▶ Task goal
The lines wanted run from the first one below through the one with "- **WCAG 2.1". Return them exactly.

*** Material for this task ***

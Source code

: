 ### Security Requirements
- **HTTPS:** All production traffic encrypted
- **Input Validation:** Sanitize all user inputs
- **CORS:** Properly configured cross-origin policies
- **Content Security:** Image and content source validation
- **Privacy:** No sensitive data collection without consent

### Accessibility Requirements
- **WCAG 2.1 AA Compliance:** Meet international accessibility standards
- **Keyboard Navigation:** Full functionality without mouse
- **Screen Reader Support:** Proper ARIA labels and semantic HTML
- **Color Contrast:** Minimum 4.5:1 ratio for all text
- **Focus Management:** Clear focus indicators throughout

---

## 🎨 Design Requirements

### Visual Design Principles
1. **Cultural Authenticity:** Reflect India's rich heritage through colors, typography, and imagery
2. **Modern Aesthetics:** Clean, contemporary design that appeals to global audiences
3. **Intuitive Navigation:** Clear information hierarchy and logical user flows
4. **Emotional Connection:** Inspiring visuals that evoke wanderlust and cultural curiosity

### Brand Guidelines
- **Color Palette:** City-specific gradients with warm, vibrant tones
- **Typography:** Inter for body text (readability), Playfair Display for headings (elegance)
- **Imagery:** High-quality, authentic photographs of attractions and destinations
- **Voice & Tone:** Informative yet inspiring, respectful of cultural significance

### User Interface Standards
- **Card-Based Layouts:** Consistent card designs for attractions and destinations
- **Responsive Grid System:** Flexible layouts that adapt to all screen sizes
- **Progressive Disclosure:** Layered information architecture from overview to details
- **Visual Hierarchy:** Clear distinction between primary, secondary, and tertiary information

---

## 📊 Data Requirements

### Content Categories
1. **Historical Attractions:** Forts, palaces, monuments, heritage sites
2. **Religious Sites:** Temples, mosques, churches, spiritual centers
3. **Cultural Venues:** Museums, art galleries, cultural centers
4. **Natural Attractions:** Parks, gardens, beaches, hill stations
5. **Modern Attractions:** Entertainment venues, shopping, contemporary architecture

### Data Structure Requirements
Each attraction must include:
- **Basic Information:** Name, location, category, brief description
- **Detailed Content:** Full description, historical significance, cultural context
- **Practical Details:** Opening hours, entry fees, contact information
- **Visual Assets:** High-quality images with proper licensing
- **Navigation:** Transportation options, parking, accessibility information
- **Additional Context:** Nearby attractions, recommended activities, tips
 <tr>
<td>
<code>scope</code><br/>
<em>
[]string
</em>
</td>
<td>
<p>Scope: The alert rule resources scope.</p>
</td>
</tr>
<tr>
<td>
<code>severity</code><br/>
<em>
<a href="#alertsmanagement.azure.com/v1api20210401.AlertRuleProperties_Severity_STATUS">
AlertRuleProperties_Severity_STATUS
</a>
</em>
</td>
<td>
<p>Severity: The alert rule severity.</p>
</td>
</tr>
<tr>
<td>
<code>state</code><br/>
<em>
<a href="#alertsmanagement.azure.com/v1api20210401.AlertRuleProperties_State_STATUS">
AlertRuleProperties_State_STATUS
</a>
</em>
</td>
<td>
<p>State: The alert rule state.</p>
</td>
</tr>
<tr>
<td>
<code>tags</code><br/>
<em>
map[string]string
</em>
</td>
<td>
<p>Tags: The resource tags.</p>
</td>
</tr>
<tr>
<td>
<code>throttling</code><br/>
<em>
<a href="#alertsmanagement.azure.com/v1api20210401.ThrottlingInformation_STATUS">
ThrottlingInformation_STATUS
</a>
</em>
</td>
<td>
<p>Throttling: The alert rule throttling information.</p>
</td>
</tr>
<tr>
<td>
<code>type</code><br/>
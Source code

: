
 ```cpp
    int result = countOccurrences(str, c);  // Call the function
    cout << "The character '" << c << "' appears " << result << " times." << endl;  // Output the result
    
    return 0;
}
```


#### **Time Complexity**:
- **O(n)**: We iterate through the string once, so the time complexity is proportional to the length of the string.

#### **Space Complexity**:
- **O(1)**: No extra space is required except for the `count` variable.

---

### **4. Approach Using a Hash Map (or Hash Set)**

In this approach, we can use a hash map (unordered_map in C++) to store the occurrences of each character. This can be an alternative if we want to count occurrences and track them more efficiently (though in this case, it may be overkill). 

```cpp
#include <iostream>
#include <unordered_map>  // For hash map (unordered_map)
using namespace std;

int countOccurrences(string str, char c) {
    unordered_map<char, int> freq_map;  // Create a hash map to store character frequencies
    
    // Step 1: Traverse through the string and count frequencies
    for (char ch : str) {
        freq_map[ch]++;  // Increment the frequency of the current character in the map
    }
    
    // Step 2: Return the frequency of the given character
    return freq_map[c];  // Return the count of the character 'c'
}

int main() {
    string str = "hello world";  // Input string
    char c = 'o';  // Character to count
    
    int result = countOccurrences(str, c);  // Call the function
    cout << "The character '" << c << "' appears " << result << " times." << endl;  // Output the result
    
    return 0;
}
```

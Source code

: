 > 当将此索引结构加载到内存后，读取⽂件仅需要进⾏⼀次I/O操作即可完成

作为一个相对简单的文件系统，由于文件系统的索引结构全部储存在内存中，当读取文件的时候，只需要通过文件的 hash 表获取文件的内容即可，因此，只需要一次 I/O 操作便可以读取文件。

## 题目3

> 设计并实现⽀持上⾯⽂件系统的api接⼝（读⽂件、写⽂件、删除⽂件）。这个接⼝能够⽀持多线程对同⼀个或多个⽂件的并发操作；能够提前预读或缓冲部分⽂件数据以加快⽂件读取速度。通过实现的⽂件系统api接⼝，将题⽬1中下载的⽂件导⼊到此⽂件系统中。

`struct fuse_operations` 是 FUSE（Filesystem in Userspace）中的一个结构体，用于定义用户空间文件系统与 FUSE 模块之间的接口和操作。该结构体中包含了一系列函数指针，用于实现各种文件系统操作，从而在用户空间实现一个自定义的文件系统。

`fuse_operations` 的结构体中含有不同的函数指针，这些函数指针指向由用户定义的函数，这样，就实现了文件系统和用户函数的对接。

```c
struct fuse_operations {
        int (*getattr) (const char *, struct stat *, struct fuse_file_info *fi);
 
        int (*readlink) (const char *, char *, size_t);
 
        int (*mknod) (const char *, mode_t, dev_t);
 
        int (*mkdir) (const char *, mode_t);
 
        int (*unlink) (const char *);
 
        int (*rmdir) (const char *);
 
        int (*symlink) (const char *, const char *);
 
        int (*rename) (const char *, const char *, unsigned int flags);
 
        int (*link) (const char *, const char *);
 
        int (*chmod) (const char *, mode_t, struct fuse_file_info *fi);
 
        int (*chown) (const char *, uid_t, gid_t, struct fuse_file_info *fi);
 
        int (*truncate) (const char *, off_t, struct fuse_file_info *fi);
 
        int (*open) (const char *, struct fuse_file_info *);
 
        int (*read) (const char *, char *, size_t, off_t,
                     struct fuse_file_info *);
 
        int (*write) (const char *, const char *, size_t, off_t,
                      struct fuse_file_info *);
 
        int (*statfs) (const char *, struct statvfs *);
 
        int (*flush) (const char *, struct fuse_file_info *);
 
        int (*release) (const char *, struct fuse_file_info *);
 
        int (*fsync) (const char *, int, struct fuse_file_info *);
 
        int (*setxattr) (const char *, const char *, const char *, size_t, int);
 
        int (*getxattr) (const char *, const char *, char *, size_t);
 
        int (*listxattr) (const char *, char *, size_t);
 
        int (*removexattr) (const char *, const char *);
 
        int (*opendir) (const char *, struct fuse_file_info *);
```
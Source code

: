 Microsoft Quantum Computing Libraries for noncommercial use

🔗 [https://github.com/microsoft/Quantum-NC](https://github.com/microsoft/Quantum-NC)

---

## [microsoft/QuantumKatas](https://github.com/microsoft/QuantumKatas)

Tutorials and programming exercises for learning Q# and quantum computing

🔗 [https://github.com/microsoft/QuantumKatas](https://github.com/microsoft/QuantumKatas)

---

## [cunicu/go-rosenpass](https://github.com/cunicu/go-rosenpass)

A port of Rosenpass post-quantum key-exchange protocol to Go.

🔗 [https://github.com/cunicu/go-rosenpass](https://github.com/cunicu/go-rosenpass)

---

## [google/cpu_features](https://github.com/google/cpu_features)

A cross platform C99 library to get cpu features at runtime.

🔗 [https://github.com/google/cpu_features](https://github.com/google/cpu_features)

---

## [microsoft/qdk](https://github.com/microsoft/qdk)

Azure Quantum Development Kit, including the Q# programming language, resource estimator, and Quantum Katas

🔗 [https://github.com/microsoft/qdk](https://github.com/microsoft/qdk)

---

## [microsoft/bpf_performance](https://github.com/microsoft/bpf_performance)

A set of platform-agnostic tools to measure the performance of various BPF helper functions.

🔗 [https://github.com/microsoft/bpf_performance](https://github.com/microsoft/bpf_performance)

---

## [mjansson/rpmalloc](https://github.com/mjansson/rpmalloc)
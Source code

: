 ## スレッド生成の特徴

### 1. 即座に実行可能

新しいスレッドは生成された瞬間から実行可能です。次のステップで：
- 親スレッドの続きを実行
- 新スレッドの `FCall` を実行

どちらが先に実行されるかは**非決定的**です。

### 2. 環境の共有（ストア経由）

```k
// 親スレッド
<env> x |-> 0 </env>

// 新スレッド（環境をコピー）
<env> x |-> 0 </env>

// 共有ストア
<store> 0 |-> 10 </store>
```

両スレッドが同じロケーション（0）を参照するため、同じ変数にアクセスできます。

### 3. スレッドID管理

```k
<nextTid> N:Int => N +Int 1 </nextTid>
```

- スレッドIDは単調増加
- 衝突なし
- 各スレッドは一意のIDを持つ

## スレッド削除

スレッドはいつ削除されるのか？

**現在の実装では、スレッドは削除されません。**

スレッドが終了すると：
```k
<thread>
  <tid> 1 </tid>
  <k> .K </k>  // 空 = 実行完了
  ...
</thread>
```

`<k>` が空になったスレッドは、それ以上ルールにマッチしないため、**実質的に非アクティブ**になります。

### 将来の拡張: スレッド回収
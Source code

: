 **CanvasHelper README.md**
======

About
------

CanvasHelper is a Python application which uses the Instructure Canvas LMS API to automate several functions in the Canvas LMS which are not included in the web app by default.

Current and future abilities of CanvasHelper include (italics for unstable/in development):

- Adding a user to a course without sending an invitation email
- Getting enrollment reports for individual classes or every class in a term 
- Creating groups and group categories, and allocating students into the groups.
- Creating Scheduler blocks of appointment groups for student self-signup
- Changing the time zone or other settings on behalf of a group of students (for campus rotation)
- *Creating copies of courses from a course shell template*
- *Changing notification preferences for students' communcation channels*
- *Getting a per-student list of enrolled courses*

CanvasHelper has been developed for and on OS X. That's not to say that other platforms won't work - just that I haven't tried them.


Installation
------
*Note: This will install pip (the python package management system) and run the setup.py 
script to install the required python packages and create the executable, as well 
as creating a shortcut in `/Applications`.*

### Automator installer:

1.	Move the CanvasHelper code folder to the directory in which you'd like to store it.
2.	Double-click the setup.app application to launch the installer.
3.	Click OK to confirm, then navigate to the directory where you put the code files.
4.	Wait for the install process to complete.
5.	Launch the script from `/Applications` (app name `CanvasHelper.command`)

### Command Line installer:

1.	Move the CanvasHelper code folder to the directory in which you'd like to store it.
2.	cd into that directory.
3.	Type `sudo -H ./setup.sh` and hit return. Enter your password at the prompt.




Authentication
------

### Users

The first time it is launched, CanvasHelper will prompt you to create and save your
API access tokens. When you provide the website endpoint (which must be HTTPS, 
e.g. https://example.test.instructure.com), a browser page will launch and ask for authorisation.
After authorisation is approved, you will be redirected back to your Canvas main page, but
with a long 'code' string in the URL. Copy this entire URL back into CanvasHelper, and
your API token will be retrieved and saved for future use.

*** End of Material for this task ***

▶ Result of the task
Source code

: ### Security Requirements
- **HTTPS:** All production traffic encrypted
- **Input Validation:** Sanitize all user inputs
- **CORS:** Properly configured cross-origin policies
- **Content Security:** Image and content source validation
- **Privacy:** No sensitive data collection without consent

### Accessibility Requirements
- **WCAG 2.1 AA Compliance:** Meet international accessibility standards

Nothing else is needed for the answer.